At the age of eight Jun moved to Manchester, where he would have hoped to escape the harsh reality of growing up in a society at war with itself, but instead he experienced bullying and prejudice in England as a result of being perceived Irish. He wrote in the comment section of my previous blog post on him: ‘i could not understand this because my whole life i was told i was British. I was left with a nationality and identity complex; was i British or Irish?‘ It is this tension in his identity that informs much of Belfast Baby and makes it much more than just another hip-hop record.
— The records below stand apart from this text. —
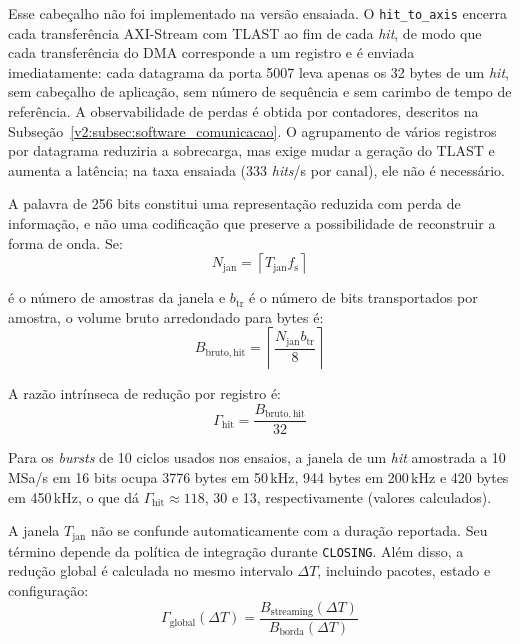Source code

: Esse cabeçalho não foi implementado na versão ensaiada. O \texttt{hit\_to\_axis} encerra cada transferência AXI-Stream com TLAST ao fim de cada \textit{hit}, de modo que cada transferência do DMA corresponde a um registro e é enviada imediatamente: cada datagrama da porta 5007 leva apenas os 32 bytes de um \textit{hit}, sem cabeçalho de aplicação, sem número de sequência e sem carimbo de tempo de referência. A observabilidade de perdas é obtida por contadores, descritos na Subseção~\ref{v2:subsec:software_comunicacao}. O agrupamento de vários registros por datagrama reduziria a sobrecarga, mas exige mudar a geração do TLAST e aumenta a latência; na taxa ensaiada (333 \textit{hits}/s por canal), ele não é necessário.

A palavra de 256 bits constitui uma representação reduzida com perda de informação, e não uma codificação que preserve a possibilidade de reconstruir a forma de onda. Se:
\begin{equation}
	N_{\mathrm{jan}} = \left\lceil T_{\mathrm{jan}}f_{\mathrm{s}} \right\rceil 
	\label{v2:eq:numero_amostras_janela}
\end{equation}

\noindent
é o número de amostras da janela e \(b_{\mathrm{tr}}\) é o número de bits transportados por amostra, o volume bruto arredondado para bytes é:
\begin{equation}
	B_{\mathrm{bruto,hit}} = \left\lceil \frac{N_{\mathrm{jan}}b_{\mathrm{tr}}}{8} \right\rceil
	\label{v2:eq:volume_bruto_hit}
\end{equation}

A razão intrínseca de redução por registro é:
\begin{equation}
	\Gamma_{\mathrm{hit}} = \frac{B_{\mathrm{bruto,hit}}}{32}
	\label{v2:eq:reducao_por_hit}
\end{equation}

Para os \textit{bursts} de 10 ciclos usados nos ensaios, a janela de um \textit{hit} amostrada a 10\,MSa/s em 16 bits ocupa 3776 bytes em 50\,kHz, 944 bytes em 200\,kHz e 420 bytes em 450\,kHz, o que dá \(\Gamma_{\mathrm{hit}} \approx 118\), 30 e 13, respectivamente (valores calculados).

A janela \(T_{\mathrm{jan}}\) não se confunde automaticamente com a duração reportada. Seu término depende da política de integração durante \texttt{CLOSING}. Além disso, a redução global é calculada no mesmo intervalo \(\Delta T\), incluindo pacotes, estado e configuração:
\begin{equation}
	\Gamma_{\mathrm{global}}(\Delta T) = \frac{B_{\mathrm{streaming}}(\Delta T)}{B_{\mathrm{borda}}(\Delta T)}
	\label{v2:eq:reducao_global}
\end{equation}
It is a deeply personal reflection on the struggles facing young men and women growing up in the new Northern Ireland – post-Good Friday Agreement – and trying to make sense of who they are.
You will never have heard an album like this before. Jun Tzu is crafting his own unique genre of Belfast hip-hop. Belfast Baby might not be for everyone. This is not polished pop-rap about money and girls, designed to appeal to the lowest common denominator. It’s hard hitting and pulls no punches. It’s authentic, gritty, and real. It’s deeply rooted in pain and suffering. This, of course, is what true art is about – coming to terms with the dark underside of our existence. The language in many of the songs is profane (although there are radio edits available for those of a more sensitive disposition) but the message is one of hope and perseverance through catastrophic circumstances.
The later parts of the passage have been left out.